Begin at the line containing "Interactive Interface: Streamlit" in the entries below and end at the line containing "The app takes"; transcribe that range exactly and nothing outside it.

> **MATERIAL SHOWN**:
----------

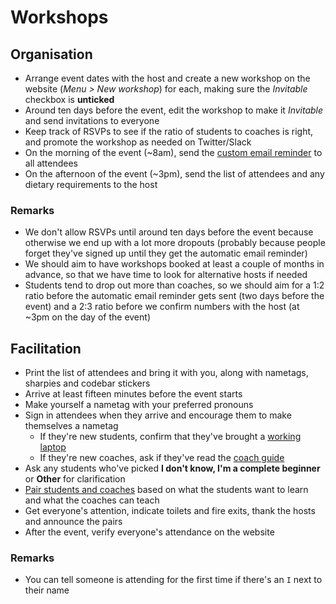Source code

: # Workshops

## Organisation

- Arrange event dates with the host and create a new workshop on the website (_Menu > New workshop_) for each, making sure the _Invitable_ checkbox is **unticked**
- Around ten days before the event, edit the workshop to make it _Invitable_ and send invitations to everyone
- Keep track of RSVPs to see if the ratio of students to coaches is right, and promote the workshop as needed on Twitter/Slack
- On the morning of the event (~8am), send the [custom email reminder][email-reminder] to all attendees
- On the afternoon of the event (~3pm), send the list of attendees and any dietary requirements to the host

### Remarks

- We don't allow RSVPs until around ten days before the event because otherwise we end up with a lot more dropouts (probably because people forget they've signed up until they get the automatic email reminder)
- We should aim to have workshops booked at least a couple of months in advance, so that we have time to look for alternative hosts if needed
- Students tend to drop out more than coaches, so we should aim for a 1:2 ratio before the automatic email reminder gets sent (two days before the event) and a 2:3 ratio before we confirm numbers with the host (at ~3pm on the day of the event)

## Facilitation

- Print the list of attendees and bring it with you, along with nametags, sharpies and codebar stickers
- Arrive at least fifteen minutes before the event starts
- Make yourself a nametag with your preferred pronouns
- Sign in attendees when they arrive and encourage them to make themselves a nametag
  - If they're new students, confirm that they've brought a [working laptop][working-laptop]
  - If they're new coaches, ask if they've read the [coach guide][coach-guide]
- Ask any students who've picked **I don't know, I'm a complete beginner** or **Other** for clarification
- [Pair students and coaches][pairing] based on what the students want to learn and what the coaches can teach
- Get everyone's attention, indicate toilets and fire exits, thank the hosts and announce the pairs
- After the event, verify everyone's attendance on the website

### Remarks

- You can tell someone is attending for the first time if there's an `I` next to their name

[email-reminder]: ../email-templates
[working-laptop]: http://tutorials.codebar.io/general/setup/tutorial.html
[coach-guide]: https://codebar.io/effective-teacher-guide
[pairing]: ./pairing
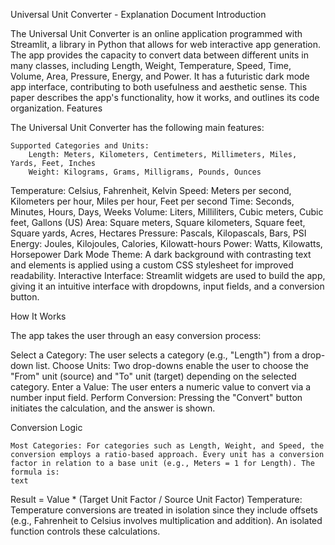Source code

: Universal Unit Converter - Explanation Document
Introduction

The Universal Unit Converter is an online application programmed with Streamlit, a library in Python that allows for web interactive app generation. The app provides the capacity to convert data between different units in many classes, including Length, Weight, Temperature, Speed, Time, Volume, Area, Pressure, Energy, and Power. It has a futuristic dark mode app interface, contributing to both usefulness and aesthetic sense. This paper describes the app's functionality, how it works, and outlines its code organization.
Features

The Universal Unit Converter has the following main features:

    Supported Categories and Units:
        Length: Meters, Kilometers, Centimeters, Millimeters, Miles, Yards, Feet, Inches
        Weight: Kilograms, Grams, Milligrams, Pounds, Ounces
Temperature: Celsius, Fahrenheit, Kelvin
        Speed: Meters per second, Kilometers per hour, Miles per hour, Feet per second
        Time: Seconds, Minutes, Hours, Days, Weeks
        Volume: Liters, Milliliters, Cubic meters, Cubic feet, Gallons (US)
Area: Square meters, Square kilometers, Square feet, Square yards, Acres, Hectares
        Pressure: Pascals, Kilopascals, Bars, PSI
        Energy: Joules, Kilojoules, Calories, Kilowatt-hours
        Power: Watts, Kilowatts, Horsepower
Dark Mode Theme: A dark background with contrasting text and elements is applied using a custom CSS stylesheet for improved readability.
Interactive Interface: Streamlit widgets are used to build the app, giving it an intuitive interface with dropdowns, input fields, and a conversion button.

How It Works

The app takes the user through an easy conversion process:

Select a Category: The user selects a category (e.g., "Length") from a drop-down list.
Choose Units: Two drop-downs enable the user to choose the "From" unit (source) and "To" unit (target) depending on the selected category.
Enter a Value: The user enters a numeric value to convert via a number input field.
Perform Conversion: Pressing the "Convert" button initiates the calculation, and the answer is shown.

Conversion Logic

    Most Categories: For categories such as Length, Weight, and Speed, the conversion employs a ratio-based approach. Every unit has a conversion factor in relation to a base unit (e.g., Meters = 1 for Length). The formula is:
    text

Result = Value * (Target Unit Factor / Source Unit Factor)
Temperature: Temperature conversions are treated in isolation since they include offsets (e.g., Fahrenheit to Celsius involves multiplication and addition). An isolated function controls these calculations.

----------

> **EXERCISE ANSWER**:
Interactive Interface: Streamlit widgets are used to build the app, giving it an intuitive interface with dropdowns, input fields, and a conversion button.

How It Works

The app takes the user through an easy conversion process:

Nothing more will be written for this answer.